Despite a growing number of specific treatment options, many patients with cancer pain still suffer from opioid-induced constipation (OIC).1-3 Open communication among patients, caregivers, and treating clinicians is essential to determine the severity and psychosocial consequences of OIC.1-4 Patients with cancer pain and their proxies, however, are often reluctant to discuss opioid-related gastrointestinal symptoms and effects on quality of life. To address this barrier, clinicians should provide upfront education on the signs and symptoms of OIC, monitor bowel patterns at baseline and each subsequent visit, and use validated assessment tools to document changes in bowel habits.5,6 Monitoring can inform clinical decisions about escalating OIC treatment, including the introduction of mechanism-based therapies into bowl regimens.5,7 Shared clinical decision making that addresses patient preferences for OIC management (eg, oral vs subcutaneous administration of medication) is also critical.8,9 A patient-centric approach has been shown to improve clinical outcomes, satisfaction with care, and adherence to the ongoing treatment plan.10 This Through the Patient’s EyesTM Webcast has been designed to educate oncology NPs, PAs, nurses, and other healthcare providers on proactively dialoging with oncology patients about OIC risks, longitudinally monitoring these individuals for opioid-related gastrointestinal issues, and properly advocating for bowel regimens that reduce the burdens of OIC.
1. Whitman CB, et al.
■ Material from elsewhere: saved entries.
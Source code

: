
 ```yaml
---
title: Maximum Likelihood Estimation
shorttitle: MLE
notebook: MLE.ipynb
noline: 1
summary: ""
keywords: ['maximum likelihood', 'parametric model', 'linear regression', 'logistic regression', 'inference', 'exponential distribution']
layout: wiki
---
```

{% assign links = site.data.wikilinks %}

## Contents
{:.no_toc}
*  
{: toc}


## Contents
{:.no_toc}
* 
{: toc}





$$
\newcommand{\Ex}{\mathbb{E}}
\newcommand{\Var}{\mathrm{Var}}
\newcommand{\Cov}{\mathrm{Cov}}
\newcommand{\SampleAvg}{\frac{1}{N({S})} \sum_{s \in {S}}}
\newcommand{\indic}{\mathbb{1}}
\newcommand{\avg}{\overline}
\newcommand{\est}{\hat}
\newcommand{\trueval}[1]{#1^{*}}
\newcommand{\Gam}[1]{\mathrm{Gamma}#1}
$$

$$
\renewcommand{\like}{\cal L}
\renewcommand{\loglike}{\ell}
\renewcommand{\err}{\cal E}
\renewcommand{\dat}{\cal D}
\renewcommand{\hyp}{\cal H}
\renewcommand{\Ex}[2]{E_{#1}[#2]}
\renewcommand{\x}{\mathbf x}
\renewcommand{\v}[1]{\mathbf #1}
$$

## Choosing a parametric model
Balancing opioid-induced gastrointestinal side effects with pain management: Insights from the online community. J Opioid Manag. 2015;11(5):383-391.
2. Panchal SJ, et al. Opioid-induced bowel dysfunction: prevalence, pathophysiology and burden. Int J Clin Pract. 2007;61(7):1181-1187.
3. Villars P. et al. Differences in the prevalence and severity of side effects based on type of analgesic prescription in patients with chronic cancer pain. J Pain Symptom Manage. 2007;33(1):67-77.
4. Bell TJ, et al. The prevalence, severity, and impact of opioid-induced bowel dysfunction: results of a US and European Patient Survey (PROBE 1). Pain Med. 2009;10(1);35-42.
5. Argoff CE, et al. Consensus recommendations on initiating prescription therapies for opioid-induced constipation. Pain Med. 2015;16(12):2324-2337.
6. Rentz AM, et al. Validation of the Bowel Function Index to detect clinically meaningful changes in opioid-induced constipation. J Med Econ. 2009;12(4):371-283.
7. Streicher JM, Bilsky EJ. Peripherally acting µ-opioid receptor antagonists for the treatment of opioid-related side effects: Mechanism of action and clinical implications. J Pharm Pract. 2017 Jan 1. [Epub ahead of print].
8. Lee J, et al. What are the patient factors affecting repetitive use of injectable pain relievers in outpatient care settings? Int J Clin Pharmacol Ther. 2014;52(3):202-208.
9. Anantharamu T, et al. Naloxegol: First oral peripherally acting mu opioid receptor antagonists for opioid-induced constipation. J Pharmacol Pharmacother. 2015;6(3):188-192.
10. Joosten EA, et al. Systematic review of the effects of shared decision-making on patient satisfaction, treatment adherence and health status. Psychother Psychosom. 2008;77(4):219-226.